### WHAT TO WORK ON:
Only a number is wanted here: how many lines in the entries below contain the word "detached".

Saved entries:

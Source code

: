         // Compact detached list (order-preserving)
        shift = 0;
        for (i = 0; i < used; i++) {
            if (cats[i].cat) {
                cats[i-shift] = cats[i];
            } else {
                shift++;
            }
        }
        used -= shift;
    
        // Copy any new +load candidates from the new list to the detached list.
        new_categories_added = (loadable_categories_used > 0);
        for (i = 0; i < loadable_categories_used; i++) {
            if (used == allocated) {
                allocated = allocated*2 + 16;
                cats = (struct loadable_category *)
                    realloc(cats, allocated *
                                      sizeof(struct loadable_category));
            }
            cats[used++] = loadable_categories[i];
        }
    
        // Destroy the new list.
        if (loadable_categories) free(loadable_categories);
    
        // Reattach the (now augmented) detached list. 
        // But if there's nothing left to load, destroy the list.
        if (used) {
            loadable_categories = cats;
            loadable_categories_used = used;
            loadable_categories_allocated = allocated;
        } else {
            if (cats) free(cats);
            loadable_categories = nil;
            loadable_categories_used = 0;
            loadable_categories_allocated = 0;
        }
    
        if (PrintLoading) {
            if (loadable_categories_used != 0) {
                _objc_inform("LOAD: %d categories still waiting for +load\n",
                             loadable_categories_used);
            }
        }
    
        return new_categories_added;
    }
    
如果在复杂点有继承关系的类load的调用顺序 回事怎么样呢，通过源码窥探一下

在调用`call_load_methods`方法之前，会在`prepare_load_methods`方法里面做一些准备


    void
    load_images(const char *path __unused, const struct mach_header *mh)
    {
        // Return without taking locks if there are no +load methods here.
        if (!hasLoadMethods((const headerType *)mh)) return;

### REPLY:
3